Assigned task. An exact transcript of all the records is the expected answer.
··········
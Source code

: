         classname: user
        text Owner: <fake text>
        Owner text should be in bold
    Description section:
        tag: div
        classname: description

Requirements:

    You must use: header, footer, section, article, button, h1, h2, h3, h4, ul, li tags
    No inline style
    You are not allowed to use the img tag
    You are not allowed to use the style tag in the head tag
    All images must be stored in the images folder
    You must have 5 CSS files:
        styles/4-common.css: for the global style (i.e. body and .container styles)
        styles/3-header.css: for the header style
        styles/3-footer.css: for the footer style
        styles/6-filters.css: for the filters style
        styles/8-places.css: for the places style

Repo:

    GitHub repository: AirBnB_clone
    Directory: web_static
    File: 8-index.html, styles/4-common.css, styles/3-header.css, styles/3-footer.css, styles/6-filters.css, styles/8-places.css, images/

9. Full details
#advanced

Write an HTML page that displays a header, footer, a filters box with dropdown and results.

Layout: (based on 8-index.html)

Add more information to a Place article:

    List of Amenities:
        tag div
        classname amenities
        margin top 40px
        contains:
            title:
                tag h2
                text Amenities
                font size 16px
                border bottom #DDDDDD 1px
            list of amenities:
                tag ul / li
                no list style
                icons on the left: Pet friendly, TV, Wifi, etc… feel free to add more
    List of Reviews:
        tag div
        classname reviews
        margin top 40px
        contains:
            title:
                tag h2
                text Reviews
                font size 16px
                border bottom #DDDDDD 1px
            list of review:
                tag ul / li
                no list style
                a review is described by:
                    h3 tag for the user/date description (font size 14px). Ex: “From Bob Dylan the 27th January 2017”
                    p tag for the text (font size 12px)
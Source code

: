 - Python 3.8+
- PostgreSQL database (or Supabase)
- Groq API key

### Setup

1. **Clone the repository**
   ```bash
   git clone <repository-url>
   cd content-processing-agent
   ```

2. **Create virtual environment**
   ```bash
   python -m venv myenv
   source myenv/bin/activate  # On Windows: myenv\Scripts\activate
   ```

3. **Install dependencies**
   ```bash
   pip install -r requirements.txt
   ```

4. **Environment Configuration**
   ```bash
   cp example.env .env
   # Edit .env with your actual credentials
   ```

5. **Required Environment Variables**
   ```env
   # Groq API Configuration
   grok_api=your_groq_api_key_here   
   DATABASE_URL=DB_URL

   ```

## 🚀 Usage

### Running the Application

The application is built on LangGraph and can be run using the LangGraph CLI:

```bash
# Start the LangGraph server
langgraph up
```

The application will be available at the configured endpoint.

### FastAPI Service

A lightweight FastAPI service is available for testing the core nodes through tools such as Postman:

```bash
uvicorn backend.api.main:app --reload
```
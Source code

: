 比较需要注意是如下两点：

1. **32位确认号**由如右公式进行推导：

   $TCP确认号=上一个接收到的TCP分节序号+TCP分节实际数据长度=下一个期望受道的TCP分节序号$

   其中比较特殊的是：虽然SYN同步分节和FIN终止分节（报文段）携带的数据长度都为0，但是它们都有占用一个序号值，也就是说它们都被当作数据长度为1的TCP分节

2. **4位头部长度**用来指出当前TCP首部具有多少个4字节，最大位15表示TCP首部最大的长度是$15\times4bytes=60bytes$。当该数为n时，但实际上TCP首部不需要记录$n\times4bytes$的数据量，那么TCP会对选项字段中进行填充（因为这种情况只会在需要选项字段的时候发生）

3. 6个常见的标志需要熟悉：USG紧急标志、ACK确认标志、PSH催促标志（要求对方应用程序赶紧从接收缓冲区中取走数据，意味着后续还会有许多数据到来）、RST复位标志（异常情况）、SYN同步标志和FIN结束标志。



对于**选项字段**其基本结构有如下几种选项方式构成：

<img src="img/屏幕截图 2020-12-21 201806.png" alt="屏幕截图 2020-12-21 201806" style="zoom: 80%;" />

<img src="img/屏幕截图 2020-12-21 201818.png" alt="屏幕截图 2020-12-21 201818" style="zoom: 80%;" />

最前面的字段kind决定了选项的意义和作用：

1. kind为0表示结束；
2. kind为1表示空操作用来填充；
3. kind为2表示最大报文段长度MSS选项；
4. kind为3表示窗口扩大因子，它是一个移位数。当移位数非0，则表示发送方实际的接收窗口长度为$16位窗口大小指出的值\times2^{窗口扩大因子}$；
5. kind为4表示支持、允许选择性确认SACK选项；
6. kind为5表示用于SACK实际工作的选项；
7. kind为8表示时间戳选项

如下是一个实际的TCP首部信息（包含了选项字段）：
··········
Result.
Source code

:         classname: user
        text Owner: <fake text>
        Owner text should be in bold
    Description section:
        tag: div
        classname: description

Requirements:

    You must use: header, footer, section, article, button, h1, h2, h3, h4, ul, li tags
    No inline style
    You are not allowed to use the img tag
    You are not allowed to use the style tag in the head tag
    All images must be stored in the images folder
    You must have 5 CSS files:
        styles/4-common.css: for the global style (i.e. body and .container styles)
        styles/3-header.css: for the header style
        styles/3-footer.css: for the footer style
        styles/6-filters.css: for the filters style
        styles/8-places.css: for the places style

Repo:

    GitHub repository: AirBnB_clone
    Directory: web_static
    File: 8-index.html, styles/4-common.css, styles/3-header.css, styles/3-footer.css, styles/6-filters.css, styles/8-places.css, images/

9. Full details
#advanced

Write an HTML page that displays a header, footer, a filters box with dropdown and results.

Layout: (based on 8-index.html)

Add more information to a Place article:

    List of Amenities:
        tag div
        classname amenities
        margin top 40px
        contains:
            title:
                tag h2
                text Amenities
                font size 16px
                border bottom #DDDDDD 1px
            list of amenities:
                tag ul / li
                no list style
                icons on the left: Pet friendly, TV, Wifi, etc… feel free to add more
    List of Reviews:
        tag div
        classname reviews
        margin top 40px
        contains:
            title:
                tag h2
                text Reviews
                font size 16px
                border bottom #DDDDDD 1px
            list of review:
                tag ul / li
                no list style
                a review is described by:
                    h3 tag for the user/date description (font size 14px). Ex: “From Bob Dylan the 27th January 2017”
                    p tag for the text (font size 12px)
Source code

: - Python 3.8+
- PostgreSQL database (or Supabase)
- Groq API key

### Setup

1. **Clone the repository**
   ```bash
   git clone <repository-url>
   cd content-processing-agent
   ```

2. **Create virtual environment**
   ```bash
   python -m venv myenv
   source myenv/bin/activate  # On Windows: myenv\Scripts\activate
   ```

3. **Install dependencies**
   ```bash
   pip install -r requirements.txt
   ```

4. **Environment Configuration**
   ```bash
   cp example.env .env
   # Edit .env with your actual credentials
   ```

5. **Required Environment Variables**
   ```env
   # Groq API Configuration
   grok_api=your_groq_api_key_here   
   DATABASE_URL=DB_URL

   ```

## 🚀 Usage

### Running the Application

The application is built on LangGraph and can be run using the LangGraph CLI:

```bash
# Start the LangGraph server
langgraph up
```

The application will be available at the configured endpoint.

### FastAPI Service

A lightweight FastAPI service is available for testing the core nodes through tools such as Postman:

```bash
uvicorn backend.api.main:app --reload
```
Source code

: 比较需要注意是如下两点：

1. **32位确认号**由如右公式进行推导：

   $TCP确认号=上一个接收到的TCP分节序号+TCP分节实际数据长度=下一个期望受道的TCP分节序号$

   其中比较特殊的是：虽然SYN同步分节和FIN终止分节（报文段）携带的数据长度都为0，但是它们都有占用一个序号值，也就是说它们都被当作数据长度为1的TCP分节

2. **4位头部长度**用来指出当前TCP首部具有多少个4字节，最大位15表示TCP首部最大的长度是$15\times4bytes=60bytes$。当该数为n时，但实际上TCP首部不需要记录$n\times4bytes$的数据量，那么TCP会对选项字段中进行填充（因为这种情况只会在需要选项字段的时候发生）

3. 6个常见的标志需要熟悉：USG紧急标志、ACK确认标志、PSH催促标志（要求对方应用程序赶紧从接收缓冲区中取走数据，意味着后续还会有许多数据到来）、RST复位标志（异常情况）、SYN同步标志和FIN结束标志。



对于**选项字段**其基本结构有如下几种选项方式构成：

<img src="img/屏幕截图 2020-12-21 201806.png" alt="屏幕截图 2020-12-21 201806" style="zoom: 80%;" />

<img src="img/屏幕截图 2020-12-21 201818.png" alt="屏幕截图 2020-12-21 201818" style="zoom: 80%;" />

最前面的字段kind决定了选项的意义和作用：

1. kind为0表示结束；
2. kind为1表示空操作用来填充；
3. kind为2表示最大报文段长度MSS选项；
4. kind为3表示窗口扩大因子，它是一个移位数。当移位数非0，则表示发送方实际的接收窗口长度为$16位窗口大小指出的值\times2^{窗口扩大因子}$；
5. kind为4表示支持、允许选择性确认SACK选项；
6. kind为5表示用于SACK实际工作的选项；
7. kind为8表示时间戳选项

如下是一个实际的TCP首部信息（包含了选项字段）：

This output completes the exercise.